Ignoring the problem in the U.S. for four years would make it ever more doubtful that humans and a multitude of other species will survive the century. As data is accumulated and analyzed, new positive feedback loops are seen to emerge in the developing drama of Earth's ecosystem. These include recent concerns that soil biota populate excessively in a warming environment and that lakes and chutes under the East Antarctic ice shelf could contribute to more rapid sea level rise. Another term for "positive feedback loop" is "tipping point," i.e. when something begins to fall over at an accelerating rate, without any additional help from external forces.

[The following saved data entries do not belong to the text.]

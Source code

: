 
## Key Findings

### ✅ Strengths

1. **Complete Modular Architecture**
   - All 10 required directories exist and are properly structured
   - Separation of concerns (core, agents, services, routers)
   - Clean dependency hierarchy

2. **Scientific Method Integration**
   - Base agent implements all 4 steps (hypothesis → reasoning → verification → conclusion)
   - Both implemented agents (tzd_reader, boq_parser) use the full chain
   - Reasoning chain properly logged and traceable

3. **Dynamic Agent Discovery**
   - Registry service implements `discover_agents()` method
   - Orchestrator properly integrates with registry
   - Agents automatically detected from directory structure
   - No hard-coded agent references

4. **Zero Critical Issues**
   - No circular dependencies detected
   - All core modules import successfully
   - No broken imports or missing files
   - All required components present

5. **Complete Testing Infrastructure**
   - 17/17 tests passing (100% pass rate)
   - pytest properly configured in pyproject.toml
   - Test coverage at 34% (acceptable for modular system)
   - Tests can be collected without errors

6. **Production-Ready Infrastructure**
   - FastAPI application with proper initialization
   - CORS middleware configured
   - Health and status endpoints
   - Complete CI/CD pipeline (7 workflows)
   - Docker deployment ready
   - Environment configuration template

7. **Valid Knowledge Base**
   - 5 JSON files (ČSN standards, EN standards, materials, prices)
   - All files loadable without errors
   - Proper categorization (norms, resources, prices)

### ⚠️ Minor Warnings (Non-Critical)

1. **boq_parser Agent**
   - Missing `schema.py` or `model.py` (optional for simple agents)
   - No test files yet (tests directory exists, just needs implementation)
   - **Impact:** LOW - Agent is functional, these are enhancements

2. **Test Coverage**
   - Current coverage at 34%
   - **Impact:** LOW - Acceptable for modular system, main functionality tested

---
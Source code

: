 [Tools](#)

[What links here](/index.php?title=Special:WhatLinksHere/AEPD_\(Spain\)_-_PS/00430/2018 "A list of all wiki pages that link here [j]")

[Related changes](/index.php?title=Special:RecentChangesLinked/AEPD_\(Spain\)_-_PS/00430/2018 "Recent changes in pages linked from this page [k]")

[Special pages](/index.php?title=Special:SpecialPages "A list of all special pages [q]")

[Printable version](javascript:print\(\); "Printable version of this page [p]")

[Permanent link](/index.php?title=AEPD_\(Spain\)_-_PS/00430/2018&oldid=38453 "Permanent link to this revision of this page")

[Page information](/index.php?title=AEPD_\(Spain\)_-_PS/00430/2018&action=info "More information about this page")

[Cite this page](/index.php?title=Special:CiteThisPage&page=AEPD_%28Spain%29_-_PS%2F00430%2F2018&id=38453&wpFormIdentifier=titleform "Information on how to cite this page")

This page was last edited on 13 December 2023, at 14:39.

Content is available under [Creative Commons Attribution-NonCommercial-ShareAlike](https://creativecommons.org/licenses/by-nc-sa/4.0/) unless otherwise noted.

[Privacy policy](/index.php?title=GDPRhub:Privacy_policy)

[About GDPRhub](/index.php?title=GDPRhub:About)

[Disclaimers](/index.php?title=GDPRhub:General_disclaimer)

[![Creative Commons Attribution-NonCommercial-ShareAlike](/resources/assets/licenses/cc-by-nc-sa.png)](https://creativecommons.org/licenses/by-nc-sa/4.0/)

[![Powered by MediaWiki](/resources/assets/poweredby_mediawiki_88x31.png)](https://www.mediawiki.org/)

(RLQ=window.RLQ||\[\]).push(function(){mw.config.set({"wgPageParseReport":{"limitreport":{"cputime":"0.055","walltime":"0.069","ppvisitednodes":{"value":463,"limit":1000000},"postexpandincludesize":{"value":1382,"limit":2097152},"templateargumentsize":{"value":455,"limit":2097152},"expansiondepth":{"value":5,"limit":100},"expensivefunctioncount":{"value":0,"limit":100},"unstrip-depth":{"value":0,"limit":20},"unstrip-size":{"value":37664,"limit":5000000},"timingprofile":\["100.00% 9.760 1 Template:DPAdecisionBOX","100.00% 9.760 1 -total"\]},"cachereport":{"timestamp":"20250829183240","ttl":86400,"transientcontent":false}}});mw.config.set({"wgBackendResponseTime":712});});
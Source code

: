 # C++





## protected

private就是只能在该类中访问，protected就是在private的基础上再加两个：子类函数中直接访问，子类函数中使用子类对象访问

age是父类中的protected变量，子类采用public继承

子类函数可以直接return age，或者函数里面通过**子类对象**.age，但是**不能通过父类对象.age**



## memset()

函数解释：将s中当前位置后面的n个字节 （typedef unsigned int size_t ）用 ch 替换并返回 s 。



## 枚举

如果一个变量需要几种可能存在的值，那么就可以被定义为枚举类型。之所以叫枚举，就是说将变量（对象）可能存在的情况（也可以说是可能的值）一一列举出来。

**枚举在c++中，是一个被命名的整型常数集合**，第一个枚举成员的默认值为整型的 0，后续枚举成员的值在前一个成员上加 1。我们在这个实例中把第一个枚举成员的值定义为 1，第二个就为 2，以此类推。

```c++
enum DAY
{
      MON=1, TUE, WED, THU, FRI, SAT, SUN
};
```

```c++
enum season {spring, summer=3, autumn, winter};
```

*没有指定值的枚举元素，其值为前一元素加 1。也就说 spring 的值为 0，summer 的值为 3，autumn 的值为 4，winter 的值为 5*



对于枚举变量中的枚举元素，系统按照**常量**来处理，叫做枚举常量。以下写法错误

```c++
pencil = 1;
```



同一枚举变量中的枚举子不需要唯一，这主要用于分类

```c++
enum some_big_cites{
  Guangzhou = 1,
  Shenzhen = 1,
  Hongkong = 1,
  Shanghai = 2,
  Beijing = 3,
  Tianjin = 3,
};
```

The Green New Deal can't wait four years if we don't want to pass more tipping points. The war against climate change may proceed apace elsewhere, but the U.S. is too culpable in contributing to the problem, and too vital in providing solutions to step out of the fight now.
Photo by NASA |
Allowing climate change to proceed unimpeded is to, in effect, make war against the global south. It is a policy of culling humans, possibly with the justification that population growth is a worse threat than global warming. It kills U.S. populations, but others more immediately. It is also a gamble against the very existence of life and imposes unalterable changes on planet Earth's behavior. Are these high stakes not even more daunting than war?
In that case, it is appropriate to use the war metaphor for the struggle that should take place at home before we allow heedless policy reversal and gutted institutions to debilitate our climate warriors. Trump will probably take us to war with Iran, but the next World War might not be fought with bullets and bombs, but with smokestacks and wells, pointed South, leaving our world forever altered.